Catherine Young is a writer and performing artist whose work is infused with a keen sense of place. A nominee for the Pushcart Prize in prose and poetry and Best American Essays. She worked as a national park ranger, farmer, educator, and mother before completing her MFA in Creative Writing at the University of British Columbia. Her writing has been published in the anthologies The Driftless Reader (University of Wisconsin Press), Permanent Vacation II: Eighteen Writers on Work and Life in Our National Parks, and Imagination and Place: Cartography. Her work appears in literary journals nationally and internationally in About Place, Fourth River, Hippocampus, Cold Mountain, Passager, and Reliquiae among others. Catherine’s children’s fiction, nonfiction, and poetry appeared in Cricket. Her memoir Black Diamonds, Blue Flames: A Childhood Colored by Coal has been longlisted for the Graywolf Press Nonfiction Prize.

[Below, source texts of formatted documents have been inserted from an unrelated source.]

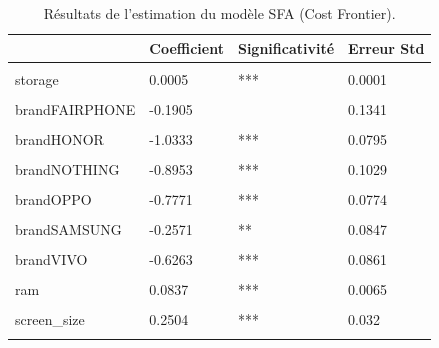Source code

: \documentclass[
  12pt,
]{report}
\begin{document}
\begin{table}[!h]

\caption{\label{tab:scf_results}Résultats de l'estimation du modèle SFA (Cost Frontier).}
\centering
\begin{tabular}[t]{llll}
\toprule
\textbf{ } & \textbf{Coefficient} & \textbf{Significativité} & \textbf{Erreur Std}\\
\midrule
\cellcolor{gray!6}{(Intercept)} & \cellcolor{gray!6}{4.116} & \cellcolor{gray!6}{***} & \cellcolor{gray!6}{0.2456}\\
storage & 0.0005 & *** & 0.0001\\
\cellcolor{gray!6}{brandASUS} & \cellcolor{gray!6}{-0.3969} & \cellcolor{gray!6}{***} & \cellcolor{gray!6}{0.1093}\\
brandFAIRPHONE & -0.1905 &  & 0.1341\\
\cellcolor{gray!6}{brandGOOGLE} & \cellcolor{gray!6}{-0.5307} & \cellcolor{gray!6}{***} & \cellcolor{gray!6}{0.0883}\\
\addlinespace
brandHONOR & -1.0333 & *** & 0.0795\\
\cellcolor{gray!6}{brandMOTOROLA} & \cellcolor{gray!6}{-0.8242} & \cellcolor{gray!6}{***} & \cellcolor{gray!6}{0.0754}\\
brandNOTHING & -0.8953 & *** & 0.1029\\
\cellcolor{gray!6}{brandONEPLUS} & \cellcolor{gray!6}{-0.6939} & \cellcolor{gray!6}{***} & \cellcolor{gray!6}{0.104}\\
brandOPPO & -0.7771 & *** & 0.0774\\
\addlinespace
\cellcolor{gray!6}{brandREALME} & \cellcolor{gray!6}{-0.6867} & \cellcolor{gray!6}{***} & \cellcolor{gray!6}{0.0777}\\
brandSAMSUNG & -0.2571 & ** & 0.0847\\
\cellcolor{gray!6}{brandSONY} & \cellcolor{gray!6}{-0.4151} & \cellcolor{gray!6}{***} & \cellcolor{gray!6}{0.1127}\\
brandVIVO & -0.6263 & *** & 0.0861\\
\cellcolor{gray!6}{brandXIAOMI} & \cellcolor{gray!6}{-0.7933} & \cellcolor{gray!6}{***} & \cellcolor{gray!6}{0.0559}\\
\addlinespace
ram & 0.0837 & *** & 0.0065\\
\cellcolor{gray!6}{inductionTRUE} & \cellcolor{gray!6}{0.289} & \cellcolor{gray!6}{***} & \cellcolor{gray!6}{0.0361}\\
screen\_size & 0.2504 & *** & 0.032\\
\cellcolor{gray!6}{made\_inInde} & \cellcolor{gray!6}{-0.1278} & \cellcolor{gray!6}{} & \cellcolor{gray!6}{0.2268}\\

\end{tabular}
\end{table}
\end{document}
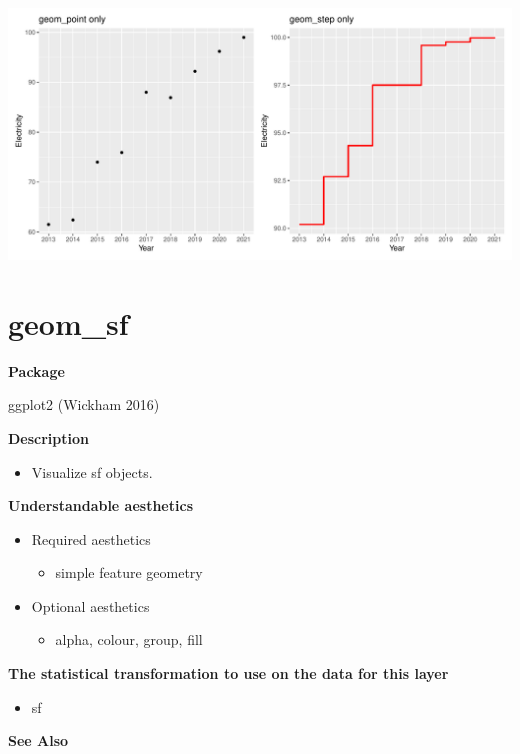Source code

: \documentclass[
  letterpaper,
  DIV=11,
  numbers=noendperiod]{scrreprt}
\providecommand{\tightlist}{%
  \setlength{\itemsep}{0pt}\setlength{\parskip}{0pt}}\usepackage{longtable,booktabs,array}
\begin{document}
\includegraphics{s_files/figure-pdf/unnamed-chunk-8-1.pdf}

\section{geom\_sf}\label{geom_sf}

\textbf{Package}

ggplot2 (Wickham 2016)

\textbf{Description}

\begin{itemize}
\tightlist
\item
  Visualize sf objects.
\end{itemize}

\textbf{Understandable aesthetics}

\begin{itemize}
\tightlist
\item
  Required aesthetics

  \begin{itemize}
  \tightlist
  \item
    simple feature geometry
  \end{itemize}
\item
  Optional aesthetics

  \begin{itemize}
  \tightlist
  \item
    alpha, colour, group, fill
  \end{itemize}
\end{itemize}

\textbf{The statistical transformation to use on the data for this
layer}

\begin{itemize}
\tightlist
\item
  sf
\end{itemize}

\textbf{See Also}
\end{document}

How did your time in the Creative Writing Program influence your work?
The UBC Optional Residency MFA gave me the tools I needed to find my way as a published writer and to create opportunities for performing, publishing, and teaching.
What’s your latest published/performed work?
About Place journal’s “Practices of Hope” issue published my long poem “Women Tending” and I will appear in an international Youtube reading and discussion.
What are your most recent awards?
Longlisted for the Graywolf Press Nonfiction Prize.
Are you connected to any creative writing communities you’d like to mention (UBC alums, film and theatre communities, etc)?
Catherine leads writing workshops, and she serves on the Editorial Board of Midwest Review. She is wildly enthusiastic about Little Free Libraries and is featured in the LFL film Because It’s Small. Her writings are recorded for radio and podcasts. Rooted in farm life, Catherine lives with her family in Wisconsin’s Driftless Area.